There is a like violation of fundamental fairness in the case now before us.
"We are reminded that, apart from the written confession, there was adequate, indeed' strong, evidence before the jury — such as proof of presence at the scene of the crime and accomplice testimony — to support the verdict of guilt against Donovan. That, however, does not justify an affirmance by this court, for, not knowing what credit and weight the jury gave to the written confession, we cannot say whether the jury would have returned a verdict of guilt if that improperly received statement had been excluded. “ It is for jurors, ’ ’ we wrote in People v. Mleczko (298 N. Y. 153,163), “ not judges of an appellate court such as ours, to decide the issue of guilt ” solely on the basis of evidence properly before them. (See, also, People v. Rosenfeld, 11 N Y 2d 290, 300; People v. Jackson, 7 N Y 2d 142,145; People v. Marendi, 213 N. Y. 600, 618-620.) It cannot be overemphasized
The admission in evidence of Donovan’s written confession requires reversal of his conviction and, since that confession, thus improperly before the jury, implicated his codefendant Mencher, there must also be a reversal of the latter’s conviction in the interests of justice. (See, e.g., People v. Rodriguez, 11 N Y 2d 279, 285, supra; People v. Waterman, 9 N Y 2d 561, 567, supra; People v. Noble, 9 N Y 2d 571, 575, supra; People v. Rudish, 294 N. Y. 500.)
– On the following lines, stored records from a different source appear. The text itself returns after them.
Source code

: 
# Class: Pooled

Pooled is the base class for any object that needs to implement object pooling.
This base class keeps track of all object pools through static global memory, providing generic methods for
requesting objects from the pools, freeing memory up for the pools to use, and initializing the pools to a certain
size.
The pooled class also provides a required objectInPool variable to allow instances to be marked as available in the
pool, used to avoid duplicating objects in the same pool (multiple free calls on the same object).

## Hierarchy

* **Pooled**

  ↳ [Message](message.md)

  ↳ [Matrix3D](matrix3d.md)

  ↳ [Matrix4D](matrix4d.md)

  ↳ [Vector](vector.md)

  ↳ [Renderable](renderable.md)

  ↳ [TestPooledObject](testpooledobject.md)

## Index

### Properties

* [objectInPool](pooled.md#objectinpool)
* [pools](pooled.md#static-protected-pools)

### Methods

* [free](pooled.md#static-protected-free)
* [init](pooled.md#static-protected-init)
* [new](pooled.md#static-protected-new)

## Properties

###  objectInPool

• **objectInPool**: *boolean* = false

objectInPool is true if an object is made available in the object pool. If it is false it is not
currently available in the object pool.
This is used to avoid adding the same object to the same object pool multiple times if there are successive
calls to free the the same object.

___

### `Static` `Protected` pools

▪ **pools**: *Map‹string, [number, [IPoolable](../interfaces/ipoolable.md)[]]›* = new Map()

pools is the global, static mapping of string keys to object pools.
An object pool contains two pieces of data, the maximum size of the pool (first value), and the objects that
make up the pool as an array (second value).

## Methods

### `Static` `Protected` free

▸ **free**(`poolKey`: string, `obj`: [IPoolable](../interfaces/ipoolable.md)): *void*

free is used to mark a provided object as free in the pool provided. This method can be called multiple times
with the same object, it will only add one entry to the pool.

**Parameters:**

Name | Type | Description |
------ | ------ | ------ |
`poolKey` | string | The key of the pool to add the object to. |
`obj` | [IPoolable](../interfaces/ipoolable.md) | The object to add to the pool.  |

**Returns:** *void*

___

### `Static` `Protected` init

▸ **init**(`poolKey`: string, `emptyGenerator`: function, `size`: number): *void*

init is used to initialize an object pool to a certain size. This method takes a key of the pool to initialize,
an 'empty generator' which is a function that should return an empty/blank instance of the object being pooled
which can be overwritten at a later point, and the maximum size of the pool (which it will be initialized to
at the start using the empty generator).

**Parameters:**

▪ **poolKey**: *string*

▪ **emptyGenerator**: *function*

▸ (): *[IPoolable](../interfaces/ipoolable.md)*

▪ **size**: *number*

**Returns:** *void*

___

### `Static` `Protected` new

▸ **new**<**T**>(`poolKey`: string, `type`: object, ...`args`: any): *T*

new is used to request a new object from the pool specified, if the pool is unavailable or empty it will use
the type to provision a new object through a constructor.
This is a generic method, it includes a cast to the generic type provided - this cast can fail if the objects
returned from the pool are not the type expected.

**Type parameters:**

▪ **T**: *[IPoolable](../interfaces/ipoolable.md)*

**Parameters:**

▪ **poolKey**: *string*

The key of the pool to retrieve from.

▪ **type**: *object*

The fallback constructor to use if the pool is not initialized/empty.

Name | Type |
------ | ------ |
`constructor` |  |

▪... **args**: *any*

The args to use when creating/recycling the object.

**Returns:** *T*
The judgments of conviction should be reversed and a new trial ordered as to each defendant.
1.
Meneher’s claim that he had personally requested counsel was denied by the police.
2.
The view has been expressed that, despite the Crooher and Cicenia decisions to the contrary, recent Supreme Court eases presage a holding by that court that “ due process now requires the exclusion of any confession obtained in the absence of counsel when a defendant has requested that one be present during the questioning ” (Broeder, Wong Sun v. United States: A Study in Faith and Hope, 42 Neb. L. Rev. 483, 606).